> **WORKING DATA**:
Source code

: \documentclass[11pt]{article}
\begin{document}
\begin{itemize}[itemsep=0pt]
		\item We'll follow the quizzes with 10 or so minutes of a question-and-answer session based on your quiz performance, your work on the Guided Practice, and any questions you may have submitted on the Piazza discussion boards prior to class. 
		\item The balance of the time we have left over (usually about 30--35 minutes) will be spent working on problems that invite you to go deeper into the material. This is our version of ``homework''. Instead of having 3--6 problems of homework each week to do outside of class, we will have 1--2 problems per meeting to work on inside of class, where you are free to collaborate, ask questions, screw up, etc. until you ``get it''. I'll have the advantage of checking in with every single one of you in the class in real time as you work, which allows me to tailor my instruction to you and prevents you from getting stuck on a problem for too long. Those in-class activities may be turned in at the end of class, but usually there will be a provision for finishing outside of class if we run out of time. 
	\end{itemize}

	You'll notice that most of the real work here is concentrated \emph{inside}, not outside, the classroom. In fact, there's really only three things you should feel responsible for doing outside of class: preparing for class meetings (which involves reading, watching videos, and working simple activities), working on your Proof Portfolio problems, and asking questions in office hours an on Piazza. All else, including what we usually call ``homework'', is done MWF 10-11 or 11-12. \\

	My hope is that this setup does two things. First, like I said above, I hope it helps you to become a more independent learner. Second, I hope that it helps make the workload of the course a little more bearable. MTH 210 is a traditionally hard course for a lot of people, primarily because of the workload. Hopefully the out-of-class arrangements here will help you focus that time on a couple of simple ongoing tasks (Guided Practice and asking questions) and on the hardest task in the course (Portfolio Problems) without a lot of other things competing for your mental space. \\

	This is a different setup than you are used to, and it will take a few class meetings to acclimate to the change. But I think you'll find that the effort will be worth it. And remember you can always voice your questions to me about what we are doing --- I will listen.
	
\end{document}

> **REQUIRED WORK**: When a line in the listing has the string "itemize" in it, return that line.

> **OUTPUT**:
\begin{itemize}[itemsep=0pt]
	\end{itemize}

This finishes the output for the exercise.